Ambas interpretaciones coexistieron durante años.
La historia probablemente juzgará de manera distinta a ambos pontífices.
Benedicto XVI será recordado como el Papa que reconoció abiertamente sus limitaciones y renunció para evitar problemas futuros a la Iglesia.
Francisco será recordado como el Papa que decidió continuar hasta el final, convencido de que la misión podía ejercerse incluso desde la debilidad física.
Ninguna de las dos opciones era sencilla.
Ambas implicaban costos personales e institucionales.
Lo que sí parece claro es que la transparencia reduce las especulaciones y fortalece la confianza pública.

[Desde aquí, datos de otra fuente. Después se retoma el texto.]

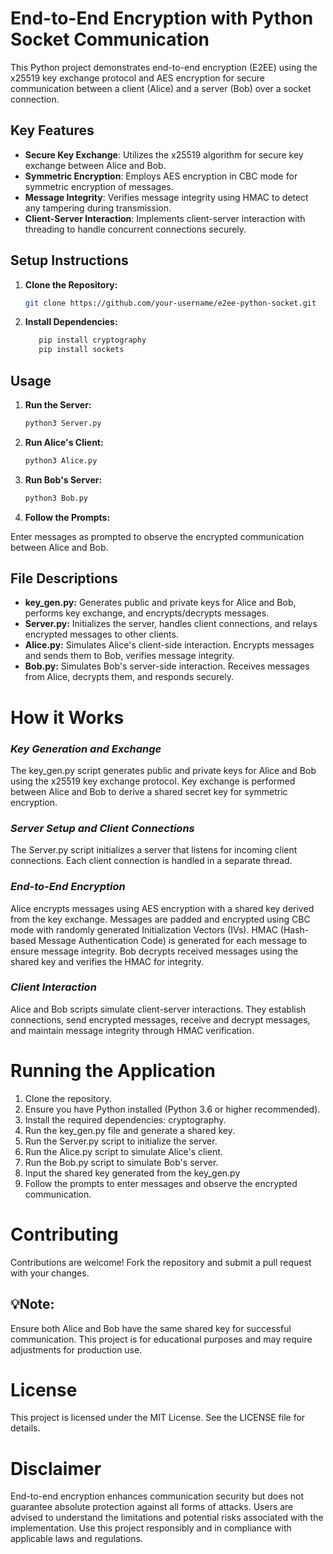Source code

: # End-to-End Encryption with Python Socket Communication

This Python project demonstrates end-to-end encryption (E2EE) using the x25519 key exchange protocol and AES encryption for secure communication between a client (Alice) and a server (Bob) over a socket connection.

## Key Features

- **Secure Key Exchange**: Utilizes the x25519 algorithm for secure key exchange between Alice and Bob.
- **Symmetric Encryption**: Employs AES encryption in CBC mode for symmetric encryption of messages.
- **Message Integrity**: Verifies message integrity using HMAC to detect any tampering during transmission.
- **Client-Server Interaction**: Implements client-server interaction with threading to handle concurrent connections securely.

## Setup Instructions

1. **Clone the Repository:**
   
   ```bash
   git clone https://github.com/your-username/e2ee-python-socket.git
   ```

2. **Install Dependencies:**
   ```bash
      pip install cryptography
      pip install sockets
   ```
## Usage

1. **Run the Server:**
   ```bash
   python3 Server.py
   ```
   
2. **Run Alice's Client:**
    ```bash
   python3 Alice.py
   ```
   
4. **Run Bob's Server:**
   ```bash
   python3 Bob.py
   ```
5. **Follow the Prompts:**

Enter messages as prompted to observe the encrypted communication between Alice and Bob.

## File Descriptions 

- **key_gen.py:** Generates public and private keys for Alice and Bob, performs key exchange, and encrypts/decrypts messages.
- **Server.py:** Initializes the server, handles client connections, and relays encrypted messages to other clients.
- **Alice.py:** Simulates Alice's client-side interaction. Encrypts messages and sends them to Bob, verifies message integrity.
- **Bob.py:**  Simulates Bob's server-side interaction. Receives messages from Alice, decrypts them, and responds securely.

# **How it Works**
### *Key Generation and Exchange*

The key_gen.py script generates public and private keys for Alice and Bob using the x25519 key exchange protocol.
Key exchange is performed between Alice and Bob to derive a shared secret key for symmetric encryption.

### *Server Setup and Client Connections*

The Server.py script initializes a server that listens for incoming client connections. Each client connection is handled in a separate thread.

### *End-to-End Encryption*

Alice encrypts messages using AES encryption with a shared key derived from the key exchange. Messages are padded and encrypted using CBC mode with randomly generated Initialization Vectors (IVs).
HMAC (Hash-based Message Authentication Code) is generated for each message to ensure message integrity. 
Bob decrypts received messages using the shared key and verifies the HMAC for integrity.

### *Client Interaction*

Alice and Bob scripts simulate client-server interactions.
They establish connections, send encrypted messages, receive and decrypt messages, and maintain message integrity through HMAC verification.

# **Running the Application**

1. Clone the repository.
2. Ensure you have Python installed (Python 3.6 or higher recommended).
3. Install the required dependencies: cryptography.
4. Run the key_gen.py file and generate a shared key.
5. Run the Server.py script to initialize the server.
5. Run the Alice.py script to simulate Alice's client.
6. Run the Bob.py script to simulate Bob's server.
7. Input the shared key generated from the key_gen.py
8. Follow the prompts to enter messages and observe the encrypted communication.

# **Contributing**
Contributions are welcome! Fork the repository and submit a pull request with your changes.

##  :bulb:Note:
Ensure both Alice and Bob have the same shared key for successful communication.
This project is for educational purposes and may require adjustments for production use.

# **License**
This project is licensed under the MIT License. See the LICENSE file for details.

# **Disclaimer**

End-to-end encryption enhances communication security but does not guarantee absolute protection against all forms of attacks. Users are advised to understand the limitations and potential risks associated with the implementation. Use this project responsibly and in compliance with applicable laws and regulations.






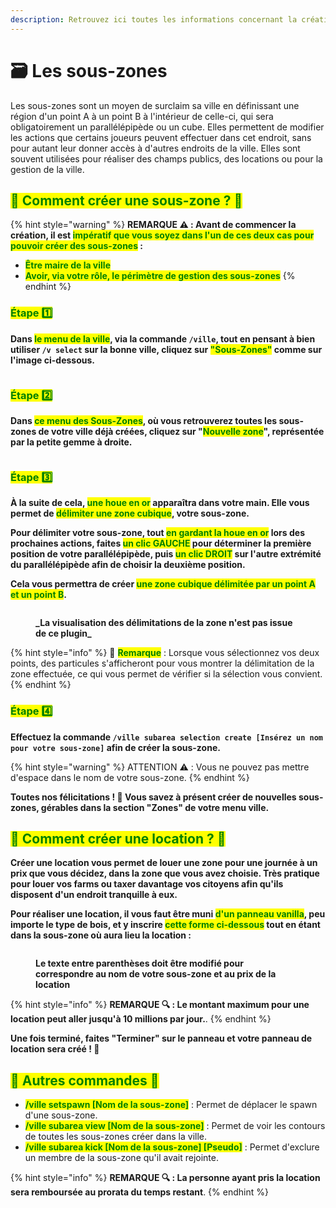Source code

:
 ```yaml
---
description: Retrouvez ici toutes les informations concernant la création de sous-zones et les locations
---
```


# 🗃️ Les sous-zones

Les sous-zones sont un moyen de surclaim sa ville en définissant une région d'un point A à un point B à l'intérieur de celle-ci, qui sera obligatoirement un parallélépipède ou un cube. Elles permettent de modifier les actions que certains joueurs peuvent effectuer dans cet endroit, sans pour autant leur donner accès à d'autres endroits de la ville. Elles sont souvent utilisées pour réaliser des champs publics, des locations ou pour la gestion de la ville.

## <mark style="color:green;">**💠 Comment créer une sous-zone ? 🤔**</mark>

{% hint style="warning" %}
**REMARQUE ⚠️ : Avant de commencer la création, il est <mark style="color:green;">impératif que vous soyez dans l'un de ces deux cas pour pouvoir créer des sous-zones</mark> :**
* <mark style="color:green;">**Être maire de la ville**</mark>
* <mark style="color:green;">**Avoir, via votre rôle, le périmètre de gestion des sous-zones**</mark>
{% endhint %}

### <mark style="color:green;">Étape 1️⃣</mark>
**Dans <mark style="color:green;">le menu de la ville</mark>, via la commande `/ville`, tout en pensant à bien utiliser `/v select` sur la bonne ville, cliquez sur <mark style="color:green;">"Sous-Zones"</mark> comme sur l'image ci-dessous.**
<figure><img src="../../.gitbook/assets/Les_Villes/SousZone/InterfaceVilleSousZone.png" alt=""><figcaption></figcaption></figure>

### <mark style="color:green;">Étape 2️⃣</mark>
**Dans <mark style="color:green;">ce menu des Sous-Zones</mark>, où vous retrouverez toutes les sous-zones de votre ville déjà créées, cliquez sur "<mark style="color:green;">Nouvelle zone</mark>", représentée par la petite gemme à droite.**
<figure><img src="../../.gitbook/assets/Les_Villes/SousZone/InterfaceSousZone.png" alt=""><figcaption></figcaption></figure>

### <mark style="color:green;">Étape 3️⃣</mark>

**À la suite de cela, <mark style="color:green;">une houe en or</mark> apparaîtra dans votre main. Elle vous permet de <mark style="color:green;">délimiter une zone cubique</mark>, votre sous-zone.**

**Pour délimiter votre sous-zone, tout <mark style="color:green;">en gardant la houe en or</mark> lors des prochaines actions, faites <mark style="color:green;">un clic GAUCHE</mark> pour déterminer la première position de votre parallélépipède, puis <mark style="color:green;">un clic DROIT</mark> sur l'autre extrémité du parallélépipède afin de choisir la deuxième position.**

**Cela vous permettra de créer <mark style="color:green;">une zone cubique délimitée par un point A et un point B</mark>.**

<figure><img src="../../.gitbook/assets/Les_Villes/SousZone/Selection.png" alt=""><figcaption><p><strong>_La visualisation des délimitations de la zone n'est pas issue de ce plugin_</strong></p></figcaption></figure>

{% hint style="info" %}
🔎 <mark style="color:green;">**Remarque**</mark> : Lorsque vous sélectionnez vos deux points, des particules s'afficheront pour vous montrer la délimitation de la zone effectuée, ce qui vous permet de vérifier si la sélection vous convient.
{% endhint %}

### <mark style="color:green;">Étape 4️⃣</mark>

**Effectuez la commande `/ville subarea selection create [Insérez un nom pour votre sous-zone]` afin de créer la sous-zone.**

{% hint style="warning" %}
ATTENTION ⚠️ : Vous ne pouvez pas mettre d'espace dans le nom de votre sous-zone.
{% endhint %}

**Toutes nos félicitations ! 🥳 Vous savez à présent créer de nouvelles sous-zones, gérables dans la section "Zones" de votre menu ville.**

## <mark style="color:green;">**💠 Comment créer une location ? 🤔**</mark>

**Créer une location vous permet de louer une zone pour une journée à un prix que vous décidez, dans la zone que vous avez choisie. Très pratique pour louer vos farms ou taxer davantage vos citoyens afin qu'ils disposent d'un endroit tranquille à eux.**

**Pour réaliser une location, il vous faut être muni <mark style="color:green;">d'un panneau vanilla</mark>, peu importe le type de bois, et y inscrire <mark style="color:green;">cette forme ci-dessous</mark> tout en étant dans la sous-zone où aura lieu la location :**
<figure><img src="../../.gitbook/assets/Les_Villes/SousZone/Location.png" alt=""><figcaption><p><strong>Le texte entre parenthèses doit être modifié pour correspondre au nom de votre sous-zone et au prix de la location</strong></p></figcaption></figure>

{% hint style="info" %}
**REMARQUE 🔍 : Le montant maximum pour une location peut aller jusqu'à 10 millions par jour.**.
{% endhint %}

**Une fois terminé, faites "Terminer" sur le panneau et votre panneau de location sera créé ! 🤗**

## <mark style="color:green;">**💠 Autres commandes 🤨**</mark>

* <mark style="color:green;">**/ville setspawn [Nom de la sous-zone]**</mark> : Permet de déplacer le spawn d'une sous-zone.
* <mark style="color:green;">**/ville subarea view [Nom de la sous-zone]**</mark> : Permet de voir les contours de toutes les sous-zones créer dans la ville.
* <mark style="color:green;">**/ville subarea kick [Nom de la sous-zone] [Pseudo]**</mark> : Permet d'exclure un membre de la sous-zone qu'il avait rejointe.

{% hint style="info" %}
**REMARQUE 🔍 : La personne ayant pris la location sera remboursée au prorata du temps restant**.
{% endhint %}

Benedicto eligió explicar con crudeza la realidad de su situación.
En el caso de Francisco, la comunicación oficial fue más gradual, más cautelosa y, en ocasiones, más ambigua.
Esa diferencia explica por qué todavía hoy muchas personas se preguntan si conocieron toda la verdad sobre la evolución de su salud.
Quizás la enseñanza más profunda de esta comparación no sea médica ni política, sino humana.
Incluso los hombres que ocupan la Cátedra de Pedro siguen siendo vulnerables al tiempo.
La enfermedad, la fragilidad y la vejez no distinguen entre reyes, presidentes o papas.
Lo único que cambia es la manera en que cada uno decide enfrentarlas ante la historia y ante su propia conciencia.
Benedicto XVI optó por retirarse cuando entendió que ya no poseía las fuerzas necesarias para conducir la Iglesia universal.
Francisco eligió permanecer hasta donde se lo permitieron sus energías.
Dos decisiones distintas frente a una misma realidad.
Dos maneras de entender el servicio.
Dos respuestas humanas ante el mismo desafío inevitable.
Y precisamente por eso, más allá de simpatías o diferencias, ambos terminaron ofreciendo una lección que trasciende la política eclesiástica: la grandeza de un pontífice no depende de la ausencia de fragilidad, sino de la forma en que afronta la fragilidad cuando ésta llega.